The school is being accused of covering up repeated sexual assaults against the boy, downplaying the attacks and refusing to report a rape in a lawsuit that is seeking at least $30m (£23m) in damages.
The mother of the boy, who attends Brentwood Academy, a prestigious private school in Williamson County in Tennessee, filed the lawsuit in which she also accuses four eight-grade students, then 14 and 15-years-old, of having repeatedly sexually abused her son when he was in the sixth grade in 2014/15.
In the court documents, the mother of the anonymous victim, named as John Doe, claims the older students would force their genitals in her son's face and mouth and sexually harass him in the school's locker room in front of other students.
One boy allegedly "would place his penis before plaintiff John Doe and forcibly penetrated it into the mouth of John Doe without consenting claiming 'eat it, eat it, eat it, open your mouth, accept it'", the lawsuit alleges.
The same student is also accused of having anally raped the then 12-year-old boy.

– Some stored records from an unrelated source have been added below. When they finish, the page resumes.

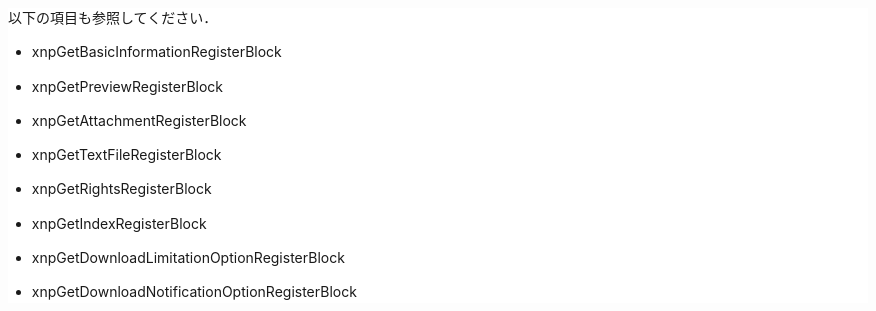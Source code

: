  <p>以下の項目も参照してください．</p>

 <div class="itemizedlist">

 <ul type="disc">

 <li>

 <p>xnpGetBasicInformationRegisterBlock</p>

 </li>

 <li>

 <p>xnpGetPreviewRegisterBlock</p>

 </li>

 <li>

 <p>xnpGetAttachmentRegisterBlock</p>

 </li>

 <li>

 <p>xnpGetTextFileRegisterBlock</p>

 </li>

 <li>

 <p>xnpGetRightsRegisterBlock</p>

 </li>

 <li>

 <p>xnpGetIndexRegisterBlock</p>

 </li>

 <li>

 <p>xnpGetDownloadLimitationOptionRegisterBlock</p>

 </li>

 <li>

 <p>xnpGetDownloadNotificationOptionRegisterBlock</p>

 </li>

 </ul>

 </div>

 </div>

 <div class="section" lang="ja" xml:lang="ja">

 <div xmlns="" class="titlepage">

 <div>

He allegedly boasted to the basketball team that he "f***d that boy up the ass and stuck a Gatorade bottle in him".
Throughout the academic year, the four students repeatedly intimidated, harassed and bullied John Doe, the lawsuit claims.
When John Doe talked about the incident to the school headmaster Curtis H Masters, he allegedly told him he needed to "turn the other cheek and that "everything in God's kingdom happens for a reason".

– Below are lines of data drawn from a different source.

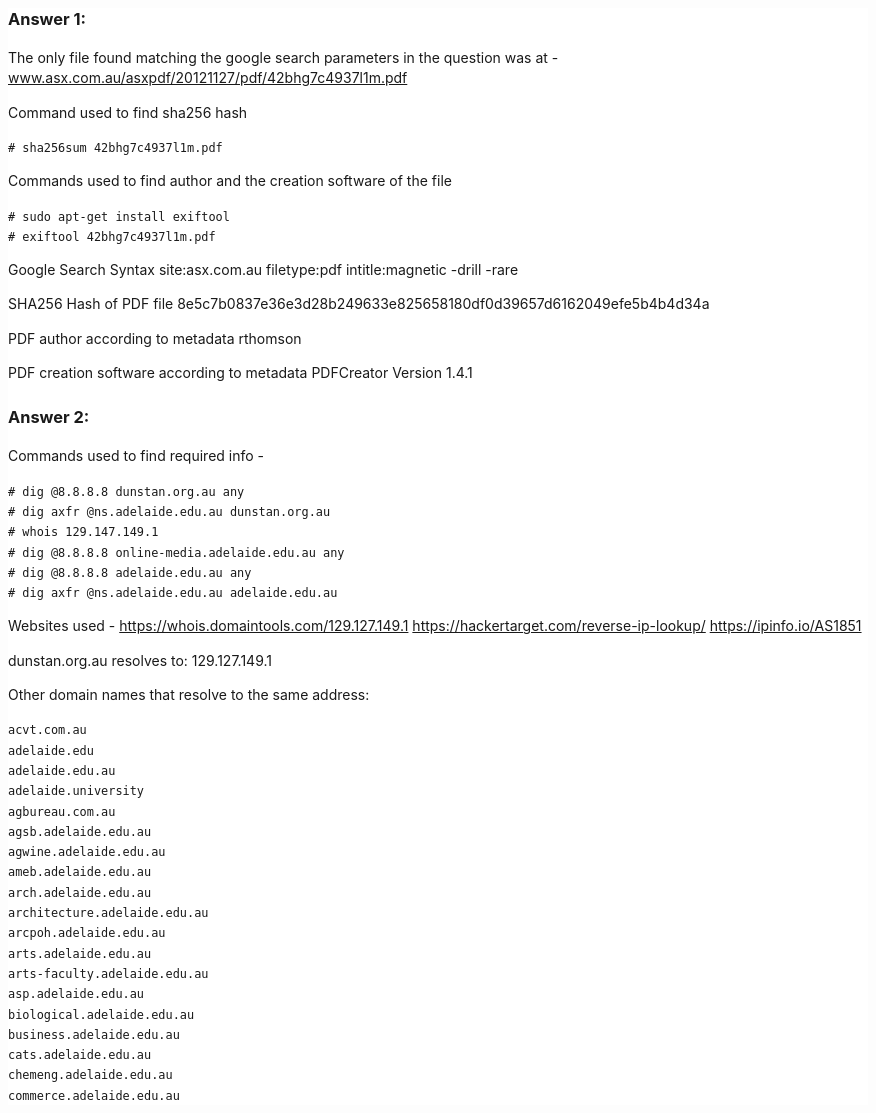 ### Answer 1:

The only file found matching the google search parameters in the question was at -
www.asx.com.au/asxpdf/20121127/pdf/42bhg7c4937l1m.pdf

Command used to find sha256 hash 
```
# sha256sum 42bhg7c4937l1m.pdf
```
Commands used to find author and the creation software of the file 
```
# sudo apt-get install exiftool
# exiftool 42bhg7c4937l1m.pdf
```

Google Search Syntax
site:asx.com.au filetype:pdf intitle:magnetic -drill -rare

SHA256 Hash of PDF file
8e5c7b0837e36e3d28b249633e825658180df0d39657d6162049efe5b4b4d34a

PDF author according to metadata
rthomson

PDF creation software according to metadata
PDFCreator Version 1.4.1

### Answer 2:

Commands used to find required info -
```
# dig @8.8.8.8 dunstan.org.au any
# dig axfr @ns.adelaide.edu.au dunstan.org.au
# whois 129.147.149.1
# dig @8.8.8.8 online-media.adelaide.edu.au any
# dig @8.8.8.8 adelaide.edu.au any
# dig axfr @ns.adelaide.edu.au adelaide.edu.au
```

Websites used - 
https://whois.domaintools.com/129.127.149.1
https://hackertarget.com/reverse-ip-lookup/
https://ipinfo.io/AS1851

dunstan.org.au resolves to:
129.127.149.1

Other domain names that resolve to the same address:
```
acvt.com.au
adelaide.edu
adelaide.edu.au
adelaide.university
agbureau.com.au
agsb.adelaide.edu.au
agwine.adelaide.edu.au
ameb.adelaide.edu.au
arch.adelaide.edu.au
architecture.adelaide.edu.au
arcpoh.adelaide.edu.au
arts.adelaide.edu.au
arts-faculty.adelaide.edu.au
asp.adelaide.edu.au
biological.adelaide.edu.au
business.adelaide.edu.au
cats.adelaide.edu.au
chemeng.adelaide.edu.au
commerce.adelaide.edu.au
```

He added that staff had been speaking about installing cameras in the locker room and that in the meantime he could change in his office.
When John Doe's mother approached school employee Chris Roberts, a member of Christian counselling ministry Daystar Counselling, he responded: "reporting this may not be the best thing to do.... this isn't how Christian institutions handle these things", the lawsuit claims.
She also met with the school headmaster Masters to report the incidents of bullying and sexual harassment against her son but the court documents claim he allegedly considered that this was a matter of "boys being boys and he could not investigate each of those and run a school".
In addition to Masters, middle school director Nancy Brasher, administrator and middle school athletic director Buddy Alexander, assistant basketball coach Lyle Husband and sixth-grade basketball coach Mike Vazquez, who is also Masters' son-in-law, are named as individual defendants in the suit.
“Our highest priority is the safety and protection of our students. We take any allegation involving our students very seriously,” Masters said in a statement to local paper The Tennessean.
“We responded immediately and fully cooperated with authorities when we became aware of concerns in 2015.”